Der Beklagte erstattet dem Kläger 95% seiner notwendigen außergerichtlichen Kosten.

Die Berufung wird zugelassen.

Tatbestand:

Die Beteiligten streiten um höhere Kosten der Unterkunft und Heizung nach dem Zweiten Sozialgesetzbuch (SGB II) für den Zeitraum vom 01.10.2009 bis zum 31.12.2009.

Der Kläger bezieht laufend Grundsicherungsleistungen.

Er bewohnt eine ca. 65 qm große Wohnung im Zuständigkeitsbereich des Beklagten. Im streitgegenständlichen Zeitraum belief sich der zu entrichtende Kaltmietzins auf 245,- EUR, die kalten Nebenkosten auf 80,- EUR und die Heizkosten auf 50,- EUR.

Mit dem angefochtenen Bescheid vom 16.09.2009 bewilligte der Beklagte dem Kläger Grundsicherungsleistungen unter anderem für den Zeitraum vom 01.10.2009 bis zum 31.12.2009 in Höhe von monatlich 639,- EUR. Hierbei berücksichtigte er Kosten der Unterkunft und Heizung in Höhe von 280,- EUR, errechnet aus einem Kaltmietzins in Höhe von 190,- EUR, kalten Nebenkosten in Höhe von 54,- EUR und Heizkosten in Höhe von 36,- EUR.

Hiergegen erhob der Kläger am 19.09.2009 Widerspruch. Der Beklagte habe seine gesamten Unterkunftskosten zu tragen.

Mit Widerspruchsbescheid vom 27.04.2010 wies der Beklagte den Widerspruch als unbegründet zurück. Der Mietzins des Klägers sei unangemessen. Angemessen sei lediglich ein Kaltmietzins von 4,22 EUR/qm.

Hiergegen wendet sich der Kläger mit seiner am 26.05.2010 erhobenen Klage, mit der er weiterhin die Übernahme seiner tatsächlichen Unterkunftskosten begehrt.

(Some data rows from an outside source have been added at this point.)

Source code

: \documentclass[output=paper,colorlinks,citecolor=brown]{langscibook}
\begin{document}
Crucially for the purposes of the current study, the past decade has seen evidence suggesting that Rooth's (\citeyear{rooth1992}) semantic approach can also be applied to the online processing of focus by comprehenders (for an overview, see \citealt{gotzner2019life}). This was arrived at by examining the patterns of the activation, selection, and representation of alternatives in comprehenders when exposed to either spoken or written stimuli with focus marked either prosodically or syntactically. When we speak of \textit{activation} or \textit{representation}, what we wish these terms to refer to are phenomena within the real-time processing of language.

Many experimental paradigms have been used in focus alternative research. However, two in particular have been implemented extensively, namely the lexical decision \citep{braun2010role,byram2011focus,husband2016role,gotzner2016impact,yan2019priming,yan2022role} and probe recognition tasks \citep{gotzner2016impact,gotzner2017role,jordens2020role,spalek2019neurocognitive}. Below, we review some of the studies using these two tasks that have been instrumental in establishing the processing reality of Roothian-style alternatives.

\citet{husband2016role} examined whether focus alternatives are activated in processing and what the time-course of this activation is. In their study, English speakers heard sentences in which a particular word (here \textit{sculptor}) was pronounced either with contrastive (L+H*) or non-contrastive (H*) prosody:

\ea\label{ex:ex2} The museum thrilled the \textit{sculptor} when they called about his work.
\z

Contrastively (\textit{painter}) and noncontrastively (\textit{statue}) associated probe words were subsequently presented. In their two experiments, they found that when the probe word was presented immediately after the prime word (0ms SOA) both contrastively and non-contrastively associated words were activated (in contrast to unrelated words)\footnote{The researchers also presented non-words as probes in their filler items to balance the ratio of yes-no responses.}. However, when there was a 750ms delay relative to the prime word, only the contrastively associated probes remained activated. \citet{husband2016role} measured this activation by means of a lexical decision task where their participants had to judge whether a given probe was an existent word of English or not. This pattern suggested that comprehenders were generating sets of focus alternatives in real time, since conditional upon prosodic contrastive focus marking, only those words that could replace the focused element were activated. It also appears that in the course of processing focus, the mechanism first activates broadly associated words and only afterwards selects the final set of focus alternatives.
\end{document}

Das Konzept des Beklagten zur Ermittlung des angemessenen Mietzinses sei nicht schlüssig. Es sei weder ersichtlich, dass die ausgewerteten Daten 10% des regionalen Wohnungsmarktes entsprächen, noch das der Wohnungsstandard entsprechend berücksichtigt worden sei. Angemessener Alternativwohnraum sei zudem nicht vorhanden gewesen.

Der Kläger beantragt,

den Beklagten unter Abänderung seines Bescheides vom 16.09.2009 in Gestalt des Widerspruchsbescheides vom 27.04.2010 zu verurteilen, ihm für den Zeitraum vom 01.10.2009 bis zum 31.12.2009 weitere Kosten der Unterkunft und Heizung in gesetzlicher Höhe zu zahlen.

Der Beklagte beantragt,

die Klage abzuweisen.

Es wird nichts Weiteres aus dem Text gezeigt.